**INPUT RECORDS:**
--------------------
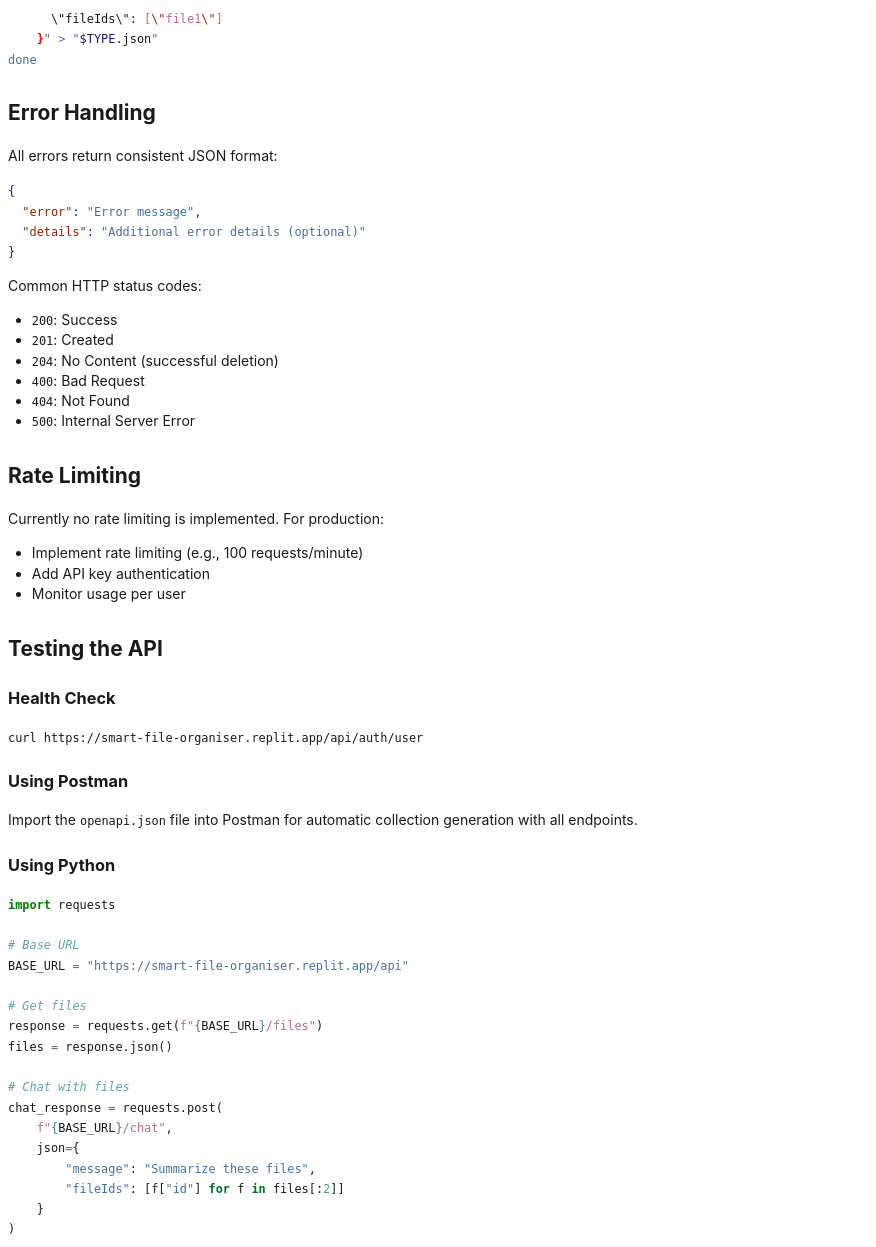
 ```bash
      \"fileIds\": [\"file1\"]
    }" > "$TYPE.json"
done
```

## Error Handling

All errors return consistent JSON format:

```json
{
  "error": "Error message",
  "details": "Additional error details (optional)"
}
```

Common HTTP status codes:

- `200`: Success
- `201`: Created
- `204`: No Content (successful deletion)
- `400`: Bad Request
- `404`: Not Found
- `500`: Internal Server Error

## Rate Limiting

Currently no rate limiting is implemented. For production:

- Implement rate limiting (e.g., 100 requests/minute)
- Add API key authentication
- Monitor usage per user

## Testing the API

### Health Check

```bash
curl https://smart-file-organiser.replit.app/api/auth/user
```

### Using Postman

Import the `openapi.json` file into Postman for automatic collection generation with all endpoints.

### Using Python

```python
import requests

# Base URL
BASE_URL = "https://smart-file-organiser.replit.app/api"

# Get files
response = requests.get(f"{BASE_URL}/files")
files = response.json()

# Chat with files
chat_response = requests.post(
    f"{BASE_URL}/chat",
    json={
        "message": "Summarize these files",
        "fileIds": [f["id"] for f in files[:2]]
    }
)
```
--------------------
**TASK DETAILS:** A line qualifies when it holds the word "fileIds"; report all qualifying lines from the records above.

**ANSWER TO THIS TASK:**
      \"fileIds\": [\"file1\"]
        "fileIds": [f["id"] for f in files[:2]]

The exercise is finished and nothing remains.